* Data for this exercise *
↓

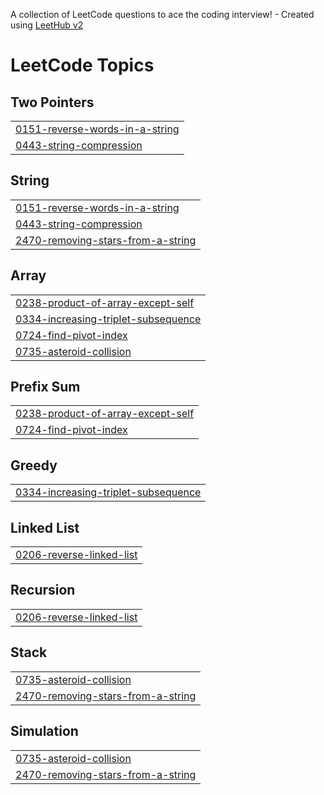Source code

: A collection of LeetCode questions to ace the coding interview! - Created using [LeetHub v2](https://github.com/arunbhardwaj/LeetHub-2.0)
<!---LeetCode Topics Start-->
# LeetCode Topics
## Two Pointers
|  |
| ------- |
| [0151-reverse-words-in-a-string](https://github.com/siddarthx07/Leetcode-Solutions/tree/master/0151-reverse-words-in-a-string) |
| [0443-string-compression](https://github.com/siddarthx07/Leetcode-Solutions/tree/master/0443-string-compression) |
## String
|  |
| ------- |
| [0151-reverse-words-in-a-string](https://github.com/siddarthx07/Leetcode-Solutions/tree/master/0151-reverse-words-in-a-string) |
| [0443-string-compression](https://github.com/siddarthx07/Leetcode-Solutions/tree/master/0443-string-compression) |
| [2470-removing-stars-from-a-string](https://github.com/siddarthx07/Leetcode-Solutions/tree/master/2470-removing-stars-from-a-string) |
## Array
|  |
| ------- |
| [0238-product-of-array-except-self](https://github.com/siddarthx07/Leetcode-Solutions/tree/master/0238-product-of-array-except-self) |
| [0334-increasing-triplet-subsequence](https://github.com/siddarthx07/Leetcode-Solutions/tree/master/0334-increasing-triplet-subsequence) |
| [0724-find-pivot-index](https://github.com/siddarthx07/Leetcode-Solutions/tree/master/0724-find-pivot-index) |
| [0735-asteroid-collision](https://github.com/siddarthx07/Leetcode-Solutions/tree/master/0735-asteroid-collision) |
## Prefix Sum
|  |
| ------- |
| [0238-product-of-array-except-self](https://github.com/siddarthx07/Leetcode-Solutions/tree/master/0238-product-of-array-except-self) |
| [0724-find-pivot-index](https://github.com/siddarthx07/Leetcode-Solutions/tree/master/0724-find-pivot-index) |
## Greedy
|  |
| ------- |
| [0334-increasing-triplet-subsequence](https://github.com/siddarthx07/Leetcode-Solutions/tree/master/0334-increasing-triplet-subsequence) |
## Linked List
|  |
| ------- |
| [0206-reverse-linked-list](https://github.com/siddarthx07/Leetcode-Solutions/tree/master/0206-reverse-linked-list) |
## Recursion
|  |
| ------- |
| [0206-reverse-linked-list](https://github.com/siddarthx07/Leetcode-Solutions/tree/master/0206-reverse-linked-list) |
## Stack
|  |
| ------- |
| [0735-asteroid-collision](https://github.com/siddarthx07/Leetcode-Solutions/tree/master/0735-asteroid-collision) |
| [2470-removing-stars-from-a-string](https://github.com/siddarthx07/Leetcode-Solutions/tree/master/2470-removing-stars-from-a-string) |
## Simulation
|  |
| ------- |
| [0735-asteroid-collision](https://github.com/siddarthx07/Leetcode-Solutions/tree/master/0735-asteroid-collision) |
| [2470-removing-stars-from-a-string](https://github.com/siddarthx07/Leetcode-Solutions/tree/master/2470-removing-stars-from-a-string) |
<!---LeetCode Topics End-->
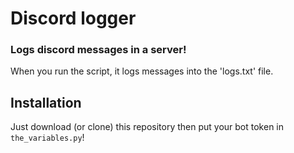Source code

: # Discord logger
### Logs discord messages in a server!

When you run the script, it logs messages into the 'logs.txt' file.

## Installation
Just download (or clone) this repository then put your bot token in `the_variables.py`! 
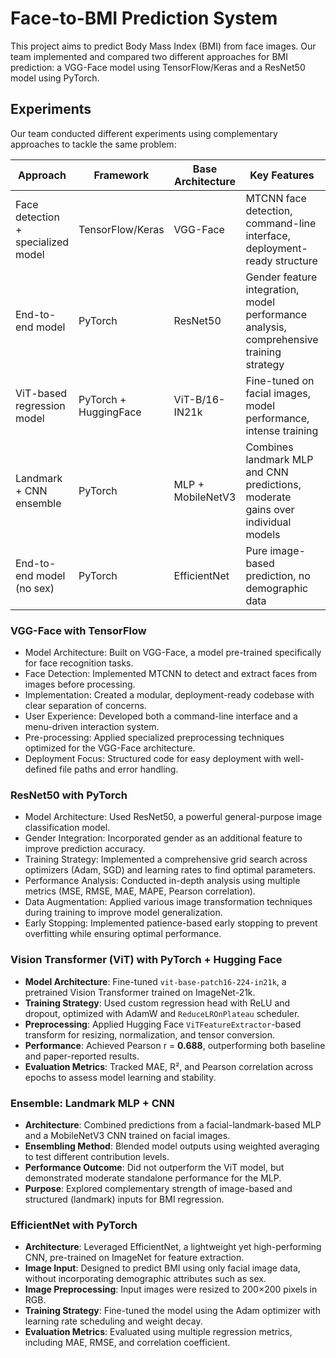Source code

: # Face-to-BMI Prediction System

This project aims to predict Body Mass Index (BMI) from face images. Our team implemented and compared two different approaches for BMI prediction: a VGG-Face model using TensorFlow/Keras and a ResNet50 model using PyTorch.

## Experiments

Our team conducted different experiments using complementary approaches to tackle the same problem:

|  **Approach**                          | **Framework**        | **Base Architecture** | **Key Features**                                                                 | **Pearson r Correlation** |
|----------------------------------------|----------------------|-----------------------|----------------------------------------------------------------------------------|---------------|
| Face detection + specialized model     | TensorFlow/Keras     | VGG-Face              | MTCNN face detection, command-line interface, deployment-ready structure         | |
| End-to-end model                       | PyTorch              | ResNet50              | Gender feature integration, model performance analysis, comprehensive training strategy | 0.661 |
| ViT-based regression model             | PyTorch + HuggingFace| ViT-B/16-IN21k        | Fine-tuned on facial images, model performance, intense training | 0.685|
| Landmark + CNN ensemble                | PyTorch              | MLP + MobileNetV3     | Combines landmark MLP and CNN predictions, moderate gains over individual models  | 0.584 |
| End-to-end model (no sex)         | PyTorch           | EfficientNet    | Pure image-based prediction, no demographic data              | 0.63 |


### VGG-Face with TensorFlow

- Model Architecture: Built on VGG-Face, a model pre-trained specifically for face recognition tasks.
- Face Detection: Implemented MTCNN to detect and extract faces from images before processing.
- Implementation: Created a modular, deployment-ready codebase with clear separation of concerns.
- User Experience: Developed both a command-line interface and a menu-driven interaction system.
- Pre-processing: Applied specialized preprocessing techniques optimized for the VGG-Face architecture.
- Deployment Focus: Structured code for easy deployment with well-defined file paths and error handling.


### ResNet50 with PyTorch

- Model Architecture: Used ResNet50, a powerful general-purpose image classification model.
- Gender Integration: Incorporated gender as an additional feature to improve prediction accuracy.
- Training Strategy: Implemented a comprehensive grid search across optimizers (Adam, SGD) and learning rates to find optimal parameters.
- Performance Analysis: Conducted in-depth analysis using multiple metrics (MSE, RMSE, MAE, MAPE, Pearson correlation).
- Data Augmentation: Applied various image transformation techniques during training to improve model generalization.
- Early Stopping: Implemented patience-based early stopping to prevent overfitting while ensuring optimal performance.

### Vision Transformer (ViT) with PyTorch + Hugging Face
- **Model Architecture**: Fine-tuned `vit-base-patch16-224-in21k`, a pretrained Vision Transformer trained on ImageNet-21k.
- **Training Strategy**: Used custom regression head with ReLU and dropout, optimized with AdamW and `ReduceLROnPlateau` scheduler.
- **Preprocessing**: Applied Hugging Face `ViTFeatureExtractor`-based transform for resizing, normalization, and tensor conversion.
- **Performance**: Achieved Pearson r = **0.688**, outperforming both baseline and paper-reported results.
- **Evaluation Metrics**: Tracked MAE, R², and Pearson correlation across epochs to assess model learning and stability.

### Ensemble: Landmark MLP + CNN
- **Architecture**: Combined predictions from a facial-landmark-based MLP and a MobileNetV3 CNN trained on facial images.
- **Ensembling Method**: Blended model outputs using weighted averaging to test different contribution levels.
- **Performance Outcome**: Did not outperform the ViT model, but demonstrated moderate standalone performance for the MLP.
- **Purpose**: Explored complementary strength of image-based and structured (landmark) inputs for BMI regression.

### EfficientNet with PyTorch
- **Architecture**: Leveraged EfficientNet, a lightweight yet high-performing CNN, pre-trained on ImageNet for feature extraction.
- **Image Input**: Designed to predict BMI using only facial image data, without incorporating demographic attributes such as sex.
- **Image Preprocessing**: Input images were resized to 200×200 pixels in RGB.
- **Training Strategy**: Fine-tuned the model using the Adam optimizer with learning rate scheduling and weight decay.
- **Evaluation Metrics**: Evaluated using multiple regression metrics, including MAE, RMSE, and correlation coefficient.

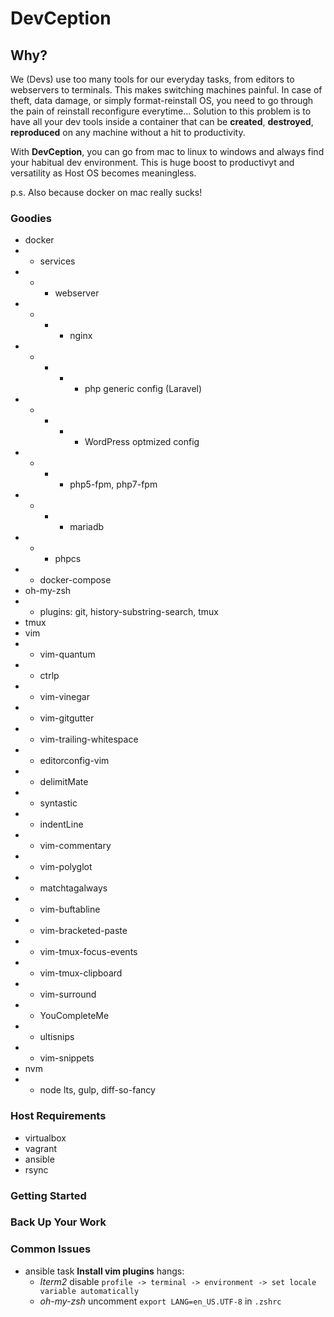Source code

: # DevCeption

## Why?
We (Devs) use too many tools for our everyday tasks, from editors to webservers to terminals. This makes switching machines painful. In case of theft, data damage, or simply format-reinstall OS, you need to go through the pain of reinstall reconfigure everytime... Solution to this problem is to have all your dev tools inside a container that can be **created**, **destroyed**, **reproduced** on any machine without a hit to productivity.

With **DevCeption**, you can go from mac to linux to windows and always find your habitual dev environment. This is huge boost to productivyt and versatility as Host OS becomes meaningless.

p.s. Also because docker on mac really sucks!

### Goodies

- docker
- - services
- - - webserver
- - - - nginx
- - - - - php generic config (Laravel)
- - - - - WordPress optmized config
- - - - php5-fpm, php7-fpm
- - - - mariadb
- - - phpcs
- - docker-compose
- oh-my-zsh
- - plugins: git, history-substring-search, tmux
- tmux
- vim
- - vim-quantum
- - ctrlp
- - vim-vinegar
- - vim-gitgutter
- - vim-trailing-whitespace
- - editorconfig-vim
- - delimitMate
- - syntastic
- - indentLine
- - vim-commentary
- - vim-polyglot
- - matchtagalways
- - vim-buftabline
- - vim-bracketed-paste
- - vim-tmux-focus-events
- - vim-tmux-clipboard
- - vim-surround
- - YouCompleteMe
- - ultisnips
- - vim-snippets
- nvm
- - node lts, gulp, diff-so-fancy

### Host Requirements

- virtualbox
- vagrant
- ansible
- rsync

### Getting Started

### Back Up Your Work

### Common Issues

- ansible task **Install vim plugins** hangs:
  - *Iterm2* disable `profile -> terminal -> environment -> set locale variable automatically`
  - *oh-my-zsh* uncomment `export LANG=en_US.UTF-8` in `.zshrc` 
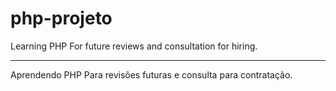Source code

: # php-projeto

Learning PHP
For future reviews and consultation for hiring.
___________________________________
Aprendendo PHP
Para revisões futuras e consulta para contratação.
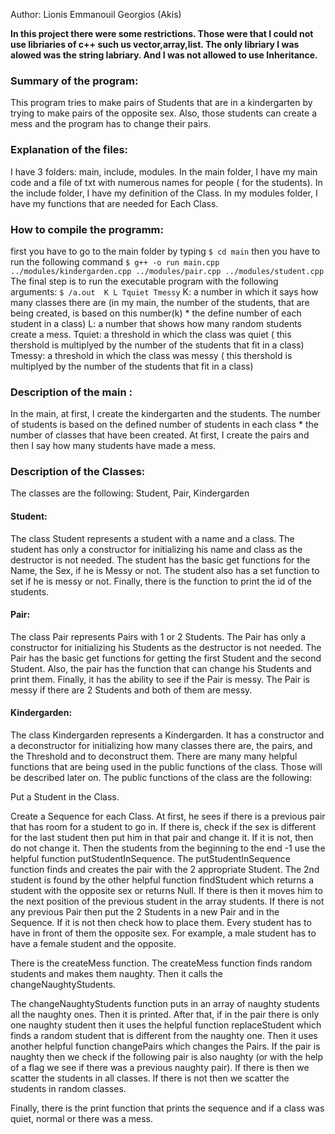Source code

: Author: Lionis Emmanouil Georgios (Akis)

**In this project there were some restrictions. Those were that I could not use libriaries of c++ such us vector,array,list. The only libriary I was alowed was the string labriary. And I was not allowed to use Inheritance.**

### Summary of the program: 

  This program tries to make pairs of Students that are in a kindergarten by trying to make pairs of the opposite sex. Also, those students can create a mess and the program has to change their pairs.
  
### Explanation of the files: 
   I have 3 folders: main, include, modules.
   In the main folder, I have my main code and a file of txt with numerous names for people ( for the students).
   In the include folder, I have my definition of the Class.
   In my modules folder, I have my functions that are needed for Each Class.

### How to compile  the programm:
   first you have to go to the main folder by typing `$ cd main`
   then you have to run the following command  `$ g++ -o run main.cpp ../modules/kindergarden.cpp ../modules/pair.cpp ../modules/student.cpp    `
   The final step is to run the executable program with the following arguments: `$ /a.out  K L Tquiet Tmessy`
   K: a number in which it says how many classes there are (in my main, the number of the students, that are being created, is based on this number(k) * the define number of each student in a class)
   L:  a number that shows how many random students create a mess.
   Tquiet: a threshold in which the class was quiet ( this thershold is multiplyed by the number of the students that fit in a class)
   Tmessy:  a threshold in which the class was messy ( this thershold is multiplyed by the number of the students that fit in a class)

### Description of the main :
   In the main, at first, I create the kindergarten and the students. The number of students is based on the defined number of students in each class * the number of classes that have been created. At first, I create the pairs and then I say how many students have made a mess.
   
### Description of the Classes: 
   The classes are the following:
   Student, Pair, Kindergarden

  #### Student: 
   The class Student represents a student with a name and a class. The student has only a constructor for initializing his name and class as the destructor is not needed. The student has the basic get functions for the Name, the Sex, if he is Messy or not. The student also has a set function to set if he is messy or not. Finally, there is the function to print the id of the students. 
    
  #### Pair: 
   The class Pair represents Pairs with 1 or 2 Students. The Pair has only a constructor for initializing his Students as the destructor is not needed. The Pair has the basic get functions for getting the first Student and the second Student. Also, the pair has the function that can change his Students and print them. Finally, it has the ability to see if the Pair is messy. The Pair is messy if there are 2 Students and both of them are messy.
    
  #### Kindergarden: 
   The class Kindergarden represents a Kindergarden. It has a constructor and a deconstructor for initializing how many classes there are, the pairs, and the Threshold and to deconstruct them. There are many many helpful functions that are being used in the public functions of the class. Those will be described later on. The public functions of the class are the following:
        
   Put a Student in the Class.
  
   Create a Sequence for each Class. At first, he sees if there is a previous pair that has room for a student to go in. If there is, check if the sex is different for the last student then put him in that pair and change it. If it is not, then do not change it. Then the students from the beginning to the end -1 use the helpful function putStudentInSequence. The putStudentInSequence function finds and creates the pair with the 2 appropriate Student. The 2nd student is found by the other helpful function findStudent which returns a student with the opposite sex or returns Null. If there is then it moves him to the next position of the previous student in the array students. If there is not any previous Pair then put the 2 Students in a new Pair and in the Sequence. If it is not then check how to place them. Every student has to have in front of them the opposite sex. For example, a male student has to have a female student and the opposite.   
        
   There is the createMess function. The createMess function finds random students and makes them naughty. Then it calls the changeNaughtyStudents.
        
   The changeNaughtyStudents function puts in an array of naughty students all the naughty ones. Then it is printed. After that, if in the pair there is only one naughty student then it uses the helpful function replaceStudent which finds a random student that is different from the naughty one. Then it uses another helpful function changePairs which changes the Pairs. If the pair is naughty then we check if the following pair is also naughty (or with the help of a flag we see if there was a previous naughty pair). If there is then we scatter the students in all classes. If there is not then we scatter the students in random classes.
   
   Finally, there is the print function that prints the sequence and if a class was quiet, normal or there was a mess.

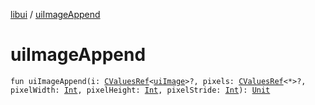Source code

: [libui](index.md) / [uiImageAppend](./ui-image-append.md)

# uiImageAppend

`fun uiImageAppend(i: `[`CValuesRef`](../kotlinx.cinterop/-c-values-ref/index.md)`<`[`uiImage`](ui-image.md)`>?, pixels: `[`CValuesRef`](../kotlinx.cinterop/-c-values-ref/index.md)`<*>?, pixelWidth: `[`Int`](https://kotlinlang.org/api/latest/jvm/stdlib/kotlin/-int/index.html)`, pixelHeight: `[`Int`](https://kotlinlang.org/api/latest/jvm/stdlib/kotlin/-int/index.html)`, pixelStride: `[`Int`](https://kotlinlang.org/api/latest/jvm/stdlib/kotlin/-int/index.html)`): `[`Unit`](https://kotlinlang.org/api/latest/jvm/stdlib/kotlin/-unit/index.html)
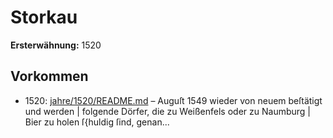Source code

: # Storkau

**Ersterwähnung:** 1520

## Vorkommen
- 1520: [jahre/1520/README.md](../jahre/1520/README.md) – Auguſt 1549 wieder von neuem beſtätigt und werden |
folgende Dörfer, die zu Weißenfels oder zu Naumburg |
Bier zu holen ſ{huldig ſind, genan...
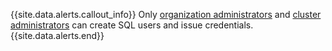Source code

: {{site.data.alerts.callout_info}}
Only [organization administrators](authorization.html#org-administrator-legacy) and [cluster administrators](authorization.html#cluster-administrator) can create SQL users and issue credentials.
{{site.data.alerts.end}}

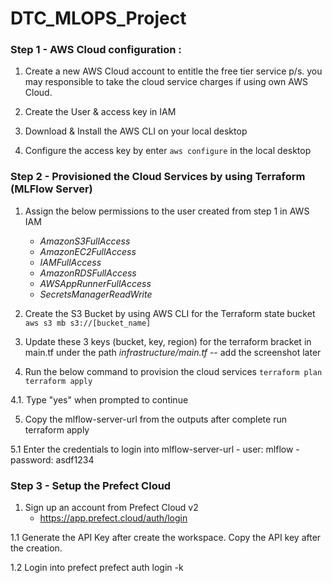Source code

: # DTC_MLOPS_Project

### Step 1 - AWS Cloud configuration :

1. Create a new AWS Cloud account to entitle the free tier service
p/s. you may responsible to take the cloud service charges if using own AWS Cloud.

2. Create the User & access key in IAM

3. Download & Install the AWS CLI on your local desktop

4. Configure the access key by enter `aws configure` in the local desktop

### Step 2 - Provisioned the Cloud Services by using Terraform (MLFlow Server)

1. Assign the below permissions to the user created from step 1 in AWS IAM
    - *AmazonS3FullAccess*
    - *AmazonEC2FullAccess*
    - *IAMFullAccess*
    - *AmazonRDSFullAccess*
    - *AWSAppRunnerFullAccess*
    - *SecretsManagerReadWrite*

2. Create the S3 Bucket by using AWS CLI for the Terraform state bucket
`aws s3 mb s3://[bucket_name]`

3. Update these 3 keys (bucket, key, region) for the terraform bracket in main.tf under the path *infrastructure/main.tf*
-- add the screenshot later

4. Run the below command to provision the cloud services
    `terraform plan`
    `terraform apply`

4.1. Type "yes" when prompted to continue

5. Copy the mlflow-server-url from the outputs after complete run terraform apply

5.1 Enter the credentials to login into mlflow-server-url
    - user: mlflow
    - password: asdf1234

### Step 3 - Setup the Prefect Cloud
1. Sign up an account from Prefect Cloud v2
    - https://app.prefect.cloud/auth/login

1.1 Generate the API Key after create the workspace. Copy the API key after the creation.

1.2 Login into prefect
    prefect auth login -k <YOUR-API-KEY>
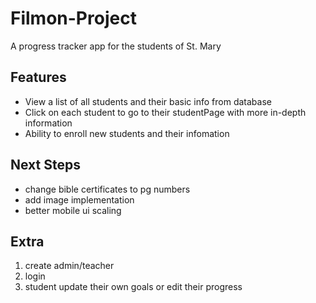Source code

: # Filmon-Project

A progress tracker app for the students of St. Mary

## Features

- View a list of all students and their basic info from database
- Click on each student to go to their studentPage with more in-depth information
- Ability to enroll new students and their infomation

## Next Steps

- change bible certificates to pg numbers
- add image implementation
- better mobile ui scaling

## Extra

1. create admin/teacher
2. login
3. student update their own goals or edit their progress
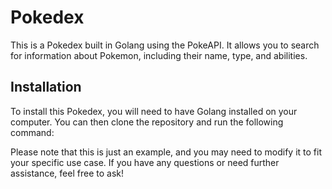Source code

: # Pokedex

This is a Pokedex built in Golang using the PokeAPI. It allows you to search for information about Pokemon, including their name, type, and abilities.

## Installation

To install this Pokedex, you will need to have Golang installed on your computer. You can then clone the repository and run the following command:


Please note that this is just an example, and you may need to modify it to fit your specific use case. If you have any questions or need further assistance, feel free to ask!
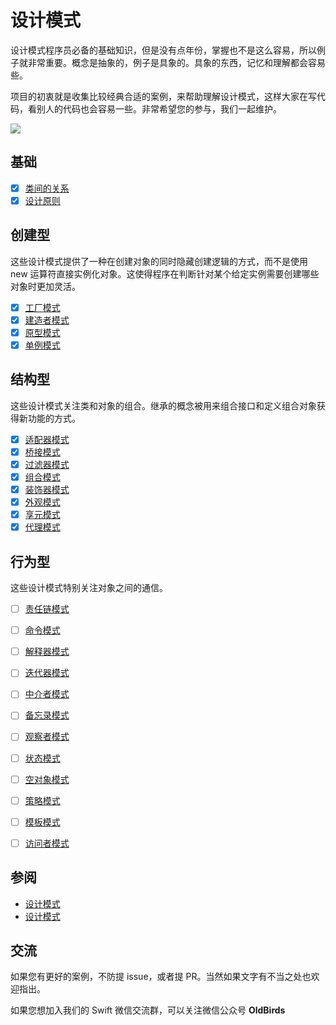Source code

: # 设计模式

设计模式程序员必备的基础知识，但是没有点年份，掌握也不是这么容易，所以例子就非常重要。概念是抽象的，例子是具象的。具象的东西，记忆和理解都会容易些。

项目的初衷就是收集比较经典合适的案例，来帮助理解设计模式，这样大家在写代码，看别人的代码也会容易一些。非常希望您的参与，我们一起维护。

![](http://blog.loveli.site/mweb/16169324651038.jpg)


## 基础

* [x] [类间的关系](https://github.com/swiftdo/design-patterns/blob/master/0.%20Class%20Releation.md)
* [x] [设计原则](https://github.com/swiftdo/design-patterns/blob/master/0.1%20Design%20Principles.md) 

## 创建型

这些设计模式提供了一种在创建对象的同时隐藏创建逻辑的方式，而不是使用 new 运算符直接实例化对象。这使得程序在判断针对某个给定实例需要创建哪些对象时更加灵活。

* [x] [工厂模式](https://github.com/swiftdo/design-patterns/blob/master/1.%20Factory%20Pattern.md)
* [x] [建造者模式](https://github.com/swiftdo/design-patterns/blob/master/2.%20Builder%20Pattern.md)
* [x] [原型模式](https://github.com/swiftdo/design-patterns/blob/master/3.%20Prototype%20Pattern.md)
* [x] [单例模式](https://github.com/swiftdo/design-patterns/blob/master/4.Singleton%20Pattern.md)

## 结构型

这些设计模式关注类和对象的组合。继承的概念被用来组合接口和定义组合对象获得新功能的方式。

* [x] [适配器模式](https://github.com/swiftdo/design-patterns/blob/master/5.%20Adapter%20Pattern.md)
* [x] [桥接模式](https://github.com/swiftdo/design-patterns/blob/master/6.%20Bridge%20Pattern.md)
* [x] [过滤器模式](https://github.com/swiftdo/design-patterns/blob/master/7.%20Filter%E3%80%81Criteria%20Pattern.md)
* [x] [组合模式](https://github.com/swiftdo/design-patterns/blob/master/8.%20Composite%20Pattern.md)
* [x] [装饰器模式](https://github.com/swiftdo/design-patterns/blob/master/9.%20Decorator%20Pattern.md)
* [x] [外观模式](https://github.com/swiftdo/design-patterns/blob/master/10.%20Facade%20Pattern.md)
* [x] [享元模式](https://github.com/swiftdo/design-patterns/blob/master/11.%20Flyweight%20Pattern.md)
* [x] [代理模式](https://github.com/swiftdo/design-patterns/blob/master/12.%20Proxy%20Pattern.md)

## 行为型

这些设计模式特别关注对象之间的通信。

* [ ] [责任链模式](https://github.com/swiftdo/design-patterns/blob/master/13.%20Chain%20of%20Responsibility%20Pattern.md)
* [ ] [命令模式](https://github.com/swiftdo/design-patterns/blob/master/14.%20Command%20Pattern.md)
* [ ] [解释器模式](https://github.com/swiftdo/design-patterns/blob/master/15.%20Interpreter%20Pattern.md)
* [ ] [迭代器模式](https://github.com/swiftdo/design-patterns/blob/master/16.%20Iterator%20Pattern.md)
* [ ] [中介者模式](https://github.com/swiftdo/design-patterns/blob/master/17.%20Mediator%20Pattern.md)
* [ ] [备忘录模式](https://github.com/swiftdo/design-patterns/blob/master/18.%20Memento%20Pattern.md)
* [ ] [观察者模式](https://github.com/swiftdo/design-patterns/blob/master/19.%20Observer%20Pattern.md)
* [ ] [状态模式](https://github.com/swiftdo/design-patterns/blob/master/20.%20State%20Pattern.md)
* [ ] [空对象模式](https://github.com/swiftdo/design-patterns/blob/master/21.%20Null%20Object%20Pattern.md)
* [ ] [策略模式](https://github.com/swiftdo/design-patterns/blob/master/22.%20Strategy%20Pattern.md)
* [ ] [模板模式](https://github.com/swiftdo/design-patterns/blob/master/23.%20Template%20Pattern.md)
* [ ] [访问者模式](https://github.com/swiftdo/design-patterns/blob/master/24.%20Visitor%20Pattern.md)


## 参阅
* [设计模式](https://www.runoob.com/design-pattern/design-pattern-intro.html)
* [设计模式](https://refactoringguru.cn/design-patterns/factory-method)


## 交流

如果您有更好的案例，不防提 issue，或者提 PR。当然如果文字有不当之处也欢迎指出。

如果您想加入我们的 Swift 微信交流群，可以关注微信公众号 **OldBirds**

↑

Return, from the material above, each line holding the string "without".

* Reply to the task *
- **Image Input**: Designed to predict BMI using only facial image data, without incorporating demographic attributes such as sex.
We (Devs) use too many tools for our everyday tasks, from editors to webservers to terminals. This makes switching machines painful. In case of theft, data damage, or simply format-reinstall OS, you need to go through the pain of reinstall reconfigure everytime... Solution to this problem is to have all your dev tools inside a container that can be **created**, **destroyed**, **reproduced** on any machine without a hit to productivity.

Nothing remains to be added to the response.